Als die Stimmung unter den öffentlich-rechtlichen Diskutanten gerade zu harmonisch zu werden drohte und man sich gegenseitig der spannenden Umbruchzeiten in der Fiction versicherte, sorgte eine Wortmeldung aus dem Fachpublikum für den nötigen Realitätscheck. "Es ist ja toll, dass Sie so viel neues Mutiges vorhaben", sagte die Grimme-Preis-gekrönte Drehbuchautorin Hannah Hollinger ("Grenzgang"). "Jetzt sollten Sie aber nicht nur über Mut reden, sondern ihn auch an den Tag legen. Denn bei uns ist der Mut, von dem Sie sprechen, noch nicht angekommen. Noch herrscht eher die Respektlosigkeit im Umgang mit unseren Stoffen vor."

Festivalchefin Klaudia Wick schrieb ihren Gästen prompt den entsprechenden Arbeitsauftrag ins Stammbuch und drohte mit Überprüfung im nächsten Jahr. Zur abendlichen Diskussionsrunde in Baden-Baden hatte sie die ZDF-Vertreterinnen Heike Hempel (Fernsehfilm/Serie II) und Katharina Dufner (Fernsehfilm/Serie I), SWR-Fiction-Chefin Martina Zöllner und Degeto-Redaktionsleiter Sascha Schwingel eingeladen, um über neue Stoffe für den Fernsehfilm zu sprechen. Es war abzusehen - und in Zeiten der neuen deutschen Serienwelle auch angebracht -, dass es dann mindestens genauso intensiv ums serielle Erzählen ging.



Auch wenn SWR-Managerin Zöllner davor warnte, Serie und Fernsehfilm gegeneinander auszuspielen, machte sie doch klar, dass es am Ende eine Frage des Geldes sein könnte: "Wir haben nicht zu wenig, wir müssen es künftig nur anders ausgeben." Ein Stück weiter schien da bereits Heike Hempel mit ihrem Befund: "Das Gerangel zwischen Fernsehfilm und Serie ist international längst zugunsten der Serie entschieden. Und auch bei uns wird sie bald die klare Königsklasse sein." Wenn es nun darum gehe, horizontaler und komplexer zu erzählen, gebe es noch einige To-Do's, bevor man das amerikanische, britische oder skandinavische Qualitätsniveau erreichen könne. Ihr Appell an Autoren und Produzenten: "Lassen Sie uns die Lücken gemeinsam schließen! Ziehen Sie uns, wenn nötig, an den Ohren!"

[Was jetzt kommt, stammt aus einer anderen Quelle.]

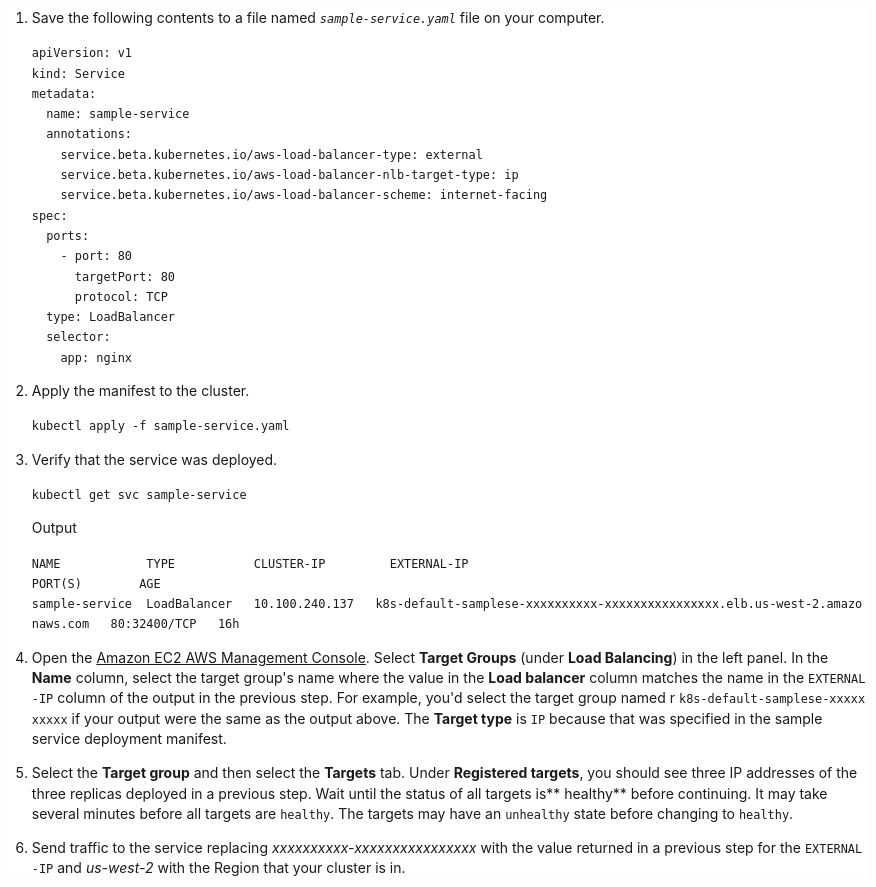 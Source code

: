    1. <a name="network-load-balancing-service-sample-manifest"></a>Save the following contents to a file named *`sample-service.yaml`* file on your computer\.

      ```
      apiVersion: v1
      kind: Service
      metadata:
        name: sample-service
        annotations:
          service.beta.kubernetes.io/aws-load-balancer-type: external
          service.beta.kubernetes.io/aws-load-balancer-nlb-target-type: ip
          service.beta.kubernetes.io/aws-load-balancer-scheme: internet-facing
      spec:
        ports:
          - port: 80
            targetPort: 80
            protocol: TCP
        type: LoadBalancer
        selector:
          app: nginx
      ```

   1. Apply the manifest to the cluster\.

      ```
      kubectl apply -f sample-service.yaml
      ```

1. Verify that the service was deployed\.

   ```
   kubectl get svc sample-service
   ```

   Output

   ```
   NAME            TYPE           CLUSTER-IP         EXTERNAL-IP                                                                    PORT(S)        AGE
   sample-service  LoadBalancer   10.100.240.137   k8s-default-samplese-xxxxxxxxxx-xxxxxxxxxxxxxxxx.elb.us-west-2.amazonaws.com   80:32400/TCP   16h
   ```

1. Open the [Amazon EC2 AWS Management Console](https://console.aws.amazon.com/ec2)\. Select **Target Groups** \(under **Load Balancing**\) in the left panel\. In the **Name** column, select the target group's name where the value in the **Load balancer** column matches the name in the `EXTERNAL-IP` column of the output in the previous step\. For example, you'd select the target group named r `k8s-default-samplese-xxxxxxxxxx` if your output were the same as the output above\. The **Target type** is `IP` because that was specified in the sample service deployment manifest\.

1. Select the **Target group** and then select the **Targets** tab\. Under **Registered targets**, you should see three IP addresses of the three replicas deployed in a previous step\. Wait until the status of all targets is** healthy** before continuing\. It may take several minutes before all targets are `healthy`\. The targets may have an `unhealthy` state before changing to `healthy`\.

1. Send traffic to the service replacing *xxxxxxxxxx\-xxxxxxxxxxxxxxxx* with the value returned in a previous step for the `EXTERNAL-IP` and *us\-west\-2* with the Region that your cluster is in\.
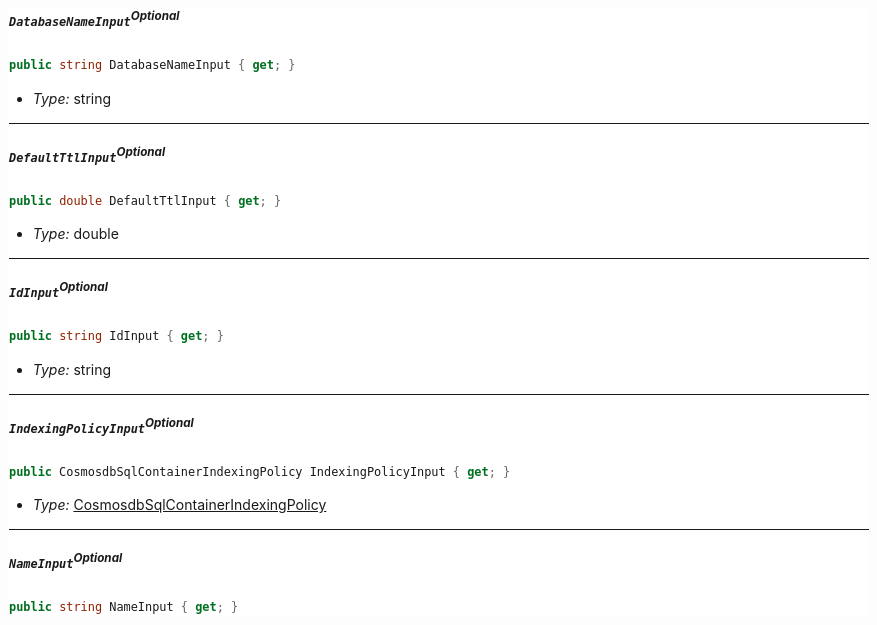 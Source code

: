 
##### `DatabaseNameInput`<sup>Optional</sup> <a name="DatabaseNameInput" id="@cdktf/provider-azurerm.cosmosdbSqlContainer.CosmosdbSqlContainer.property.databaseNameInput"></a>

```csharp
public string DatabaseNameInput { get; }
```

- *Type:* string

---

##### `DefaultTtlInput`<sup>Optional</sup> <a name="DefaultTtlInput" id="@cdktf/provider-azurerm.cosmosdbSqlContainer.CosmosdbSqlContainer.property.defaultTtlInput"></a>

```csharp
public double DefaultTtlInput { get; }
```

- *Type:* double

---

##### `IdInput`<sup>Optional</sup> <a name="IdInput" id="@cdktf/provider-azurerm.cosmosdbSqlContainer.CosmosdbSqlContainer.property.idInput"></a>

```csharp
public string IdInput { get; }
```

- *Type:* string

---

##### `IndexingPolicyInput`<sup>Optional</sup> <a name="IndexingPolicyInput" id="@cdktf/provider-azurerm.cosmosdbSqlContainer.CosmosdbSqlContainer.property.indexingPolicyInput"></a>

```csharp
public CosmosdbSqlContainerIndexingPolicy IndexingPolicyInput { get; }
```

- *Type:* <a href="#@cdktf/provider-azurerm.cosmosdbSqlContainer.CosmosdbSqlContainerIndexingPolicy">CosmosdbSqlContainerIndexingPolicy</a>

---

##### `NameInput`<sup>Optional</sup> <a name="NameInput" id="@cdktf/provider-azurerm.cosmosdbSqlContainer.CosmosdbSqlContainer.property.nameInput"></a>

```csharp
public string NameInput { get; }
```
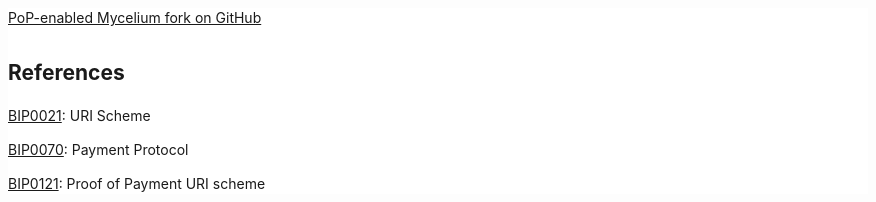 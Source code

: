 [PoP-enabled Mycelium fork on
GitHub](https://github.com/kallerosenbaum/wallet)

## References

[BIP0021](https://github.com/bitcoin/bips/blob/master/bip-0021.mediawiki):
URI Scheme

[BIP0070](https://github.com/bitcoin/bips/blob/master/bip-0070.mediawiki):
Payment Protocol

[BIP0121](https://github.com/bitcoin/bips/blob/master/bip-0121.mediawiki):
Proof of Payment URI scheme
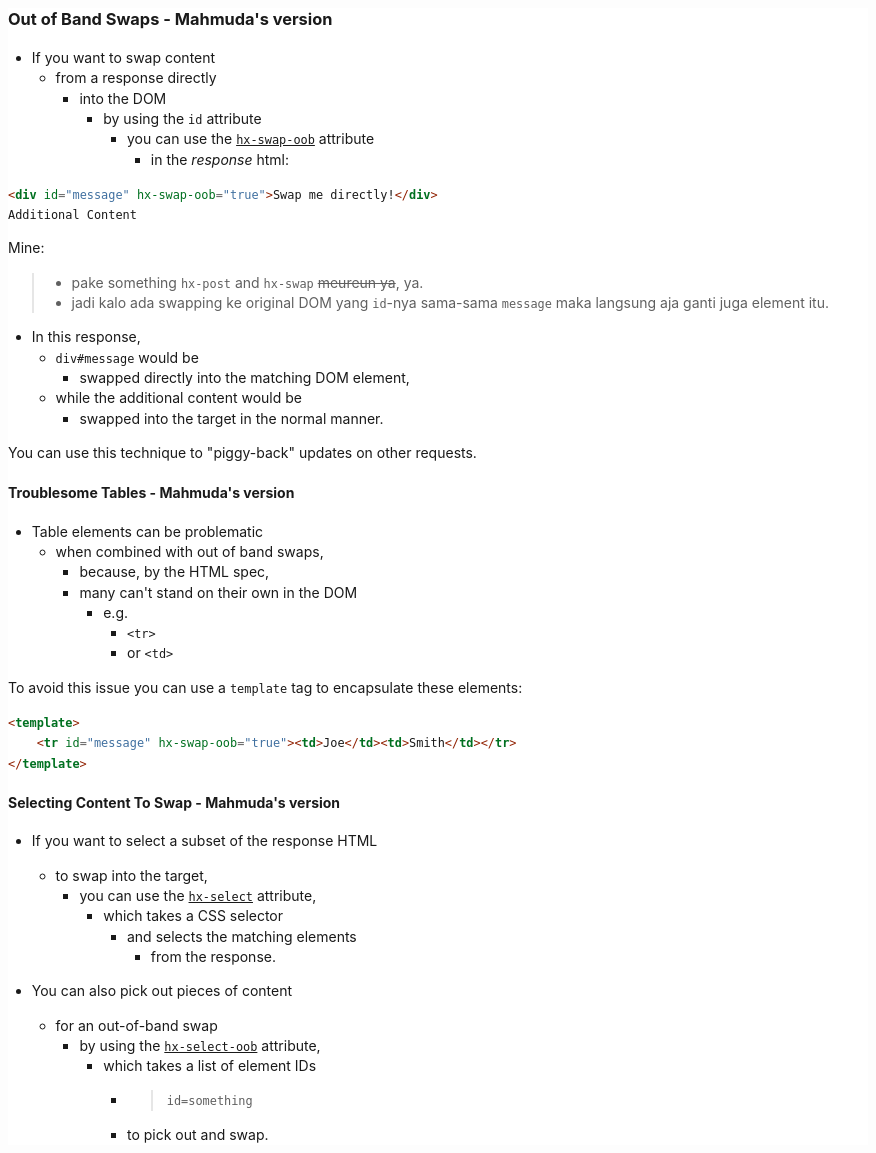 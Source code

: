 ### Out of Band Swaps - Mahmuda's version

- If you want to swap content
  - from a response directly
    - into the DOM
      - by using the `id` attribute
        - you can use the [`hx-swap-oob`](@/attributes/hx-swap-oob.md) attribute
          - in the *response* html:

```html
<div id="message" hx-swap-oob="true">Swap me directly!</div>
Additional Content
```

Mine:
> - pake something `hx-post` and `hx-swap` ~~meureun ya~~, ya.
> - jadi kalo ada swapping ke original DOM yang `id`-nya sama-sama `message` maka langsung aja ganti juga element itu.

- In this response,
  - `div#message` would be
    - swapped directly into the matching DOM element,
  - while the additional content would be
    - swapped into the target in the normal manner.

You can use this technique to "piggy-back" updates on other requests.

#### Troublesome Tables - Mahmuda's version

- Table elements can be problematic
  - when combined with out of band swaps,
    - because, by the HTML spec,
    - many can't stand on their own in the DOM
      - e.g.
        - `<tr>`
        - or `<td>`

To avoid this issue you can use a `template` tag to encapsulate these elements:

```html
<template>
    <tr id="message" hx-swap-oob="true"><td>Joe</td><td>Smith</td></tr>
</template>
```

#### Selecting Content To Swap - Mahmuda's version

- If you want to select a subset of the response HTML
  - to swap into the target,
    - you can use the [`hx-select`](@/attributes/hx-select.md) attribute,
      - which takes a CSS selector
        - and selects the matching elements
          - from the response.

- You can also pick out pieces of content
  - for an out-of-band swap
    - by using the [`hx-select-oob`](@/attributes/hx-select-oob.md) attribute,
      - which takes a list of element IDs
        - > `id=something`
        - to pick out and swap.
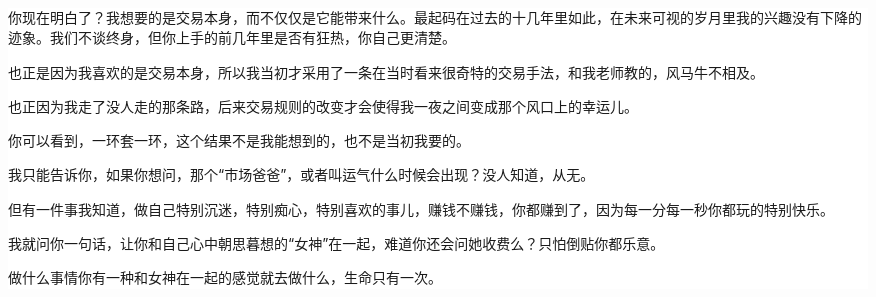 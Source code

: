   

你现在明白了？我想要的是交易本身，而不仅仅是它能带来什么。最起码在过去的十几年里如此，在未来可视的岁月里我的兴趣没有下降的迹象。我们不谈终身，但你上手的前几年里是否有狂热，你自己更清楚。

  

也正是因为我喜欢的是交易本身，所以我当初才采用了一条在当时看来很奇特的交易手法，和我老师教的，风马牛不相及。  

  

也正因为我走了没人走的那条路，后来交易规则的改变才会使得我一夜之间变成那个风口上的幸运儿。

  

你可以看到，一环套一环，这个结果不是我能想到的，也不是当初我要的。

  

我只能告诉你，如果你想问，那个“市场爸爸”，或者叫运气什么时候会出现？没人知道，从无。

  

但有一件事我知道，做自己特别沉迷，特别痴心，特别喜欢的事儿，赚钱不赚钱，你都赚到了，因为每一分每一秒你都玩的特别快乐。  

  

我就问你一句话，让你和自己心中朝思暮想的“女神”在一起，难道你还会问她收费么？只怕倒贴你都乐意。

  

做什么事情你有一种和女神在一起的感觉就去做什么，生命只有一次。

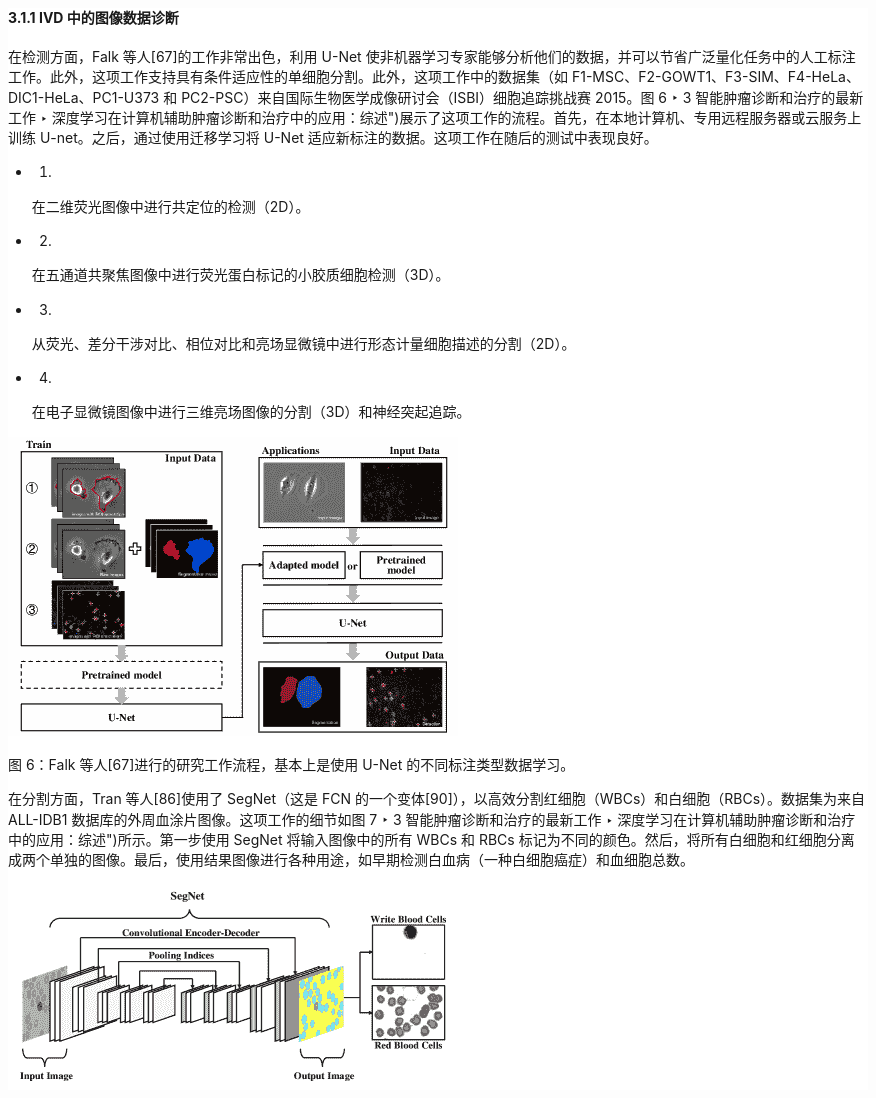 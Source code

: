 #### 3.1.1 IVD 中的图像数据诊断

在检测方面，Falk 等人[67]的工作非常出色，利用 U-Net 使非机器学习专家能够分析他们的数据，并可以节省广泛量化任务中的人工标注工作。此外，这项工作支持具有条件适应性的单细胞分割。此外，这项工作中的数据集（如 F1-MSC、F2-GOWT1、F3-SIM、F4-HeLa、DIC1-HeLa、PC1-U373 和 PC2-PSC）来自国际生物医学成像研讨会（ISBI）细胞追踪挑战赛 2015。图 6 ‣ 3 智能肿瘤诊断和治疗的最新工作 ‣ 深度学习在计算机辅助肿瘤诊断和治疗中的应用：综述")展示了这项工作的流程。首先，在本地计算机、专用远程服务器或云服务上训练 U-net。之后，通过使用迁移学习将 U-Net 适应新标注的数据。这项工作在随后的测试中表现良好。

+   1.

    在二维荧光图像中进行共定位的检测（2D）。

+   2.

    在五通道共聚焦图像中进行荧光蛋白标记的小胶质细胞检测（3D）。

+   3.

    从荧光、差分干涉对比、相位对比和亮场显微镜中进行形态计量细胞描述的分割（2D）。

+   4.

    在电子显微镜图像中进行三维亮场图像的分割（3D）和神经突起追踪。

![参见说明](img/ce032042cc7ff4b8948c17dd7528db0e.png)

图 6：Falk 等人[67]进行的研究工作流程，基本上是使用 U-Net 的不同标注类型数据学习。

在分割方面，Tran 等人[86]使用了 SegNet（这是 FCN 的一个变体[90]），以高效分割红细胞（WBCs）和白细胞（RBCs）。数据集为来自 ALL-IDB1 数据库的外周血涂片图像。这项工作的细节如图 7 ‣ 3 智能肿瘤诊断和治疗的最新工作 ‣ 深度学习在计算机辅助肿瘤诊断和治疗中的应用：综述")所示。第一步使用 SegNet 将输入图像中的所有 WBCs 和 RBCs 标记为不同的颜色。然后，将所有白细胞和红细胞分离成两个单独的图像。最后，使用结果图像进行各种用途，如早期检测白血病（一种白细胞癌症）和血细胞总数。

![参见说明](img/3a1326513037c06794759429ab372424.png)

Dass das bei ARD und ZDF manchmal tatsächlich nötig sein könnte, machte die oftmals kontroverse Diskussion deutlich. Immer wieder ging es um Sendeplätze und Formatierungen - und wie viele Experimente diese überhaupt zulassen. Als Beispiel widmete die Runde sich der gerade abgedrehten ZDF-Miniserie "Die Lebenden und die Toten", die Autor und Regisseur Matthias Glasner mit einem jungen Writers' Room in Berlin entwickelt hat und die von der Studio-Hamburg-Tochter Real Film produziert wird. Ursprünglich als Krimireihe mit starker horizontaler Linie zwischen den 90-Minütern geplant, wurde sie mitten im Prozess zur Serie umformatiert. Das Ergebnis sind nun ein 90-Minüter und vier 60-Minuten-Folgen. "So einen Sendeplatz haben wir nicht. Jetzt müssen wir ihn finden, das wird sicher eine Herausforderung", sagte die zuständige ZDF-Redakteurin Dufner.

Tröstliche Erkenntnis: Solche Formalien können die anrollende Welle allenfalls bremsen, aber nicht stoppen. "Neue Miniserien brechen sich bahn, auch wenn unsere Strukturen, Sendeplätze und Finanzierungen noch nicht darauf ausgelegt sind", ist sich jedenfalls Martina Zöllner sicher. "Deshalb werden solche Miniserien momentan in mehreren ARD-Anstalten entwickelt - ohne Gewähr, denn bisher waren sie ja nicht vorgesehen."

Für noch mehr Realitätscheck im Baden-Badener Kurhaus sorgte Degeto-Mann Schwingel, dessen Redaktion den vergangenen Freitag mit 50 repräsentativ ausgewählten Stammzuschauern verbracht hatte, um deren Vorlieben hautnah kennen zu lernen. Eines von mehreren Ergebnissen war laut Schwingel, dass nicht unbedingt der Wunsch nach neuen unkonventionellen Erzählformen im Vordergrund steht, sondern: "Kamera ruhig halten, genug Licht und deutlich sprechen!"